第6片 災厄の魔女⑥

 どさっ。


 音がした。

 振り返ると、さっきまで普通に話していたつぐみが倒れていた。


「り、の、お願、い」


 自分の部屋に連れていって欲しいと言い残し、彼女は意識を失った。


「つぐみ、つぐみ!」


 何度も呼びかけるが、声は返って来ない。

 心臓も脈も動いているが、肌はやけに冷たい。


「莉乃さん、落ち着いてください!」

「落ち着いているわよ! このままじゃつぐみがつぐみが」


 このまま消えてしまう。

 そんなはずないのに、そんな気がしてきてしまう。

 

 でもどうすればいいの。私はどうすれば、つぐみを救えるの。


「莉乃さん! つぐみさんの言った通りに今は部屋に行くのが先決です」

「で、でも……」


 はたして部屋に行って何があるというのだ。つぐみの部屋に私の知らない何かがあるというのか。疑問はいくら考えても解決しない。


「ははっははっははっは」


 『災厄の魔女』が大声で笑う。

 いまだ立ち上がっていないが、顔に活力が戻っている。他人の絶望に、不幸に喚起する魔女。本当にたちが悪い。

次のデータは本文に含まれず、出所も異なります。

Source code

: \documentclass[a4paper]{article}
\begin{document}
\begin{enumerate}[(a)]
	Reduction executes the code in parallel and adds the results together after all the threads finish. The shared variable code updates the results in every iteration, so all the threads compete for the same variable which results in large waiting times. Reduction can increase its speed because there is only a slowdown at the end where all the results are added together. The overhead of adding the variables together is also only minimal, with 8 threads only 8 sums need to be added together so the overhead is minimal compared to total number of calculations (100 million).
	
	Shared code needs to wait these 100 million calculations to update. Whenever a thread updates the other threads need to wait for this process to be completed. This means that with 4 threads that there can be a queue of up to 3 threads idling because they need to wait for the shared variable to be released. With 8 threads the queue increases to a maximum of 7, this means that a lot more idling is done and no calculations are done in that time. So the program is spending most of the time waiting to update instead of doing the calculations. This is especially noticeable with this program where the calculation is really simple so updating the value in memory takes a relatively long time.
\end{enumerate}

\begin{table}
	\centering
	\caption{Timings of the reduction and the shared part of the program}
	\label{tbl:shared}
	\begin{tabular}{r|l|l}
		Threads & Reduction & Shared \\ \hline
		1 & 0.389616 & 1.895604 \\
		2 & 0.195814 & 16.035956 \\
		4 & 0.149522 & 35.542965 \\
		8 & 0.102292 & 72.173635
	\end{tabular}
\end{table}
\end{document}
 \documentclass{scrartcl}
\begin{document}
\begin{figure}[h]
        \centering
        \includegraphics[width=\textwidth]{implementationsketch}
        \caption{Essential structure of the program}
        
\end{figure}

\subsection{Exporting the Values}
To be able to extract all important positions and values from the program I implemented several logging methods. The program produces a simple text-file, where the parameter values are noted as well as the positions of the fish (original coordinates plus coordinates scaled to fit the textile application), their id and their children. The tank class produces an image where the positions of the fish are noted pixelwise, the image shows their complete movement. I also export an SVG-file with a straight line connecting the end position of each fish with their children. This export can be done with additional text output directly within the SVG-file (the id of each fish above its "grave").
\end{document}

「ははは、凄い、これは傑作だぜ。空間の魔術師よ、なんて奴だお前は」

「何が、何がおかしいっていうの!」


 魔女を睨むも、お道化る。


「怖い怖い。今にも取って食われそうだ」

「冗談はやめなさい」

「お前はまだ気づいていないのかい?」

「でたらめもいい加減にして」

「可哀そうに。実力はあるが鈍い。もしくは気づいているのに見ないようにしているのか? どっちにしろ悲劇だ」

「だから何なのよ! つぐみの何に気づいていないっていうのよ!」

「その女が歪すぎることに」

「は?」


 災厄の魔女の言っていることが理解できない。

 歪すぎる?

 つぐみが、歪んでいる?

 

「お気楽なことだ。ずっと一緒にいたのだろう。それともその女が凄すぎるだけか?ありえない。普通じゃありえない。さすが『ハジマリの魔女』の再来と呼ばれた魔女だ。これには本気で完敗だ。まさに天才」


 災厄の魔女は何を言っているのだ。

 つぐみが普通じゃありえない?


 そんなこと私だって知っている。彼女が普通ではなく、秘密を抱えていることはわかっている。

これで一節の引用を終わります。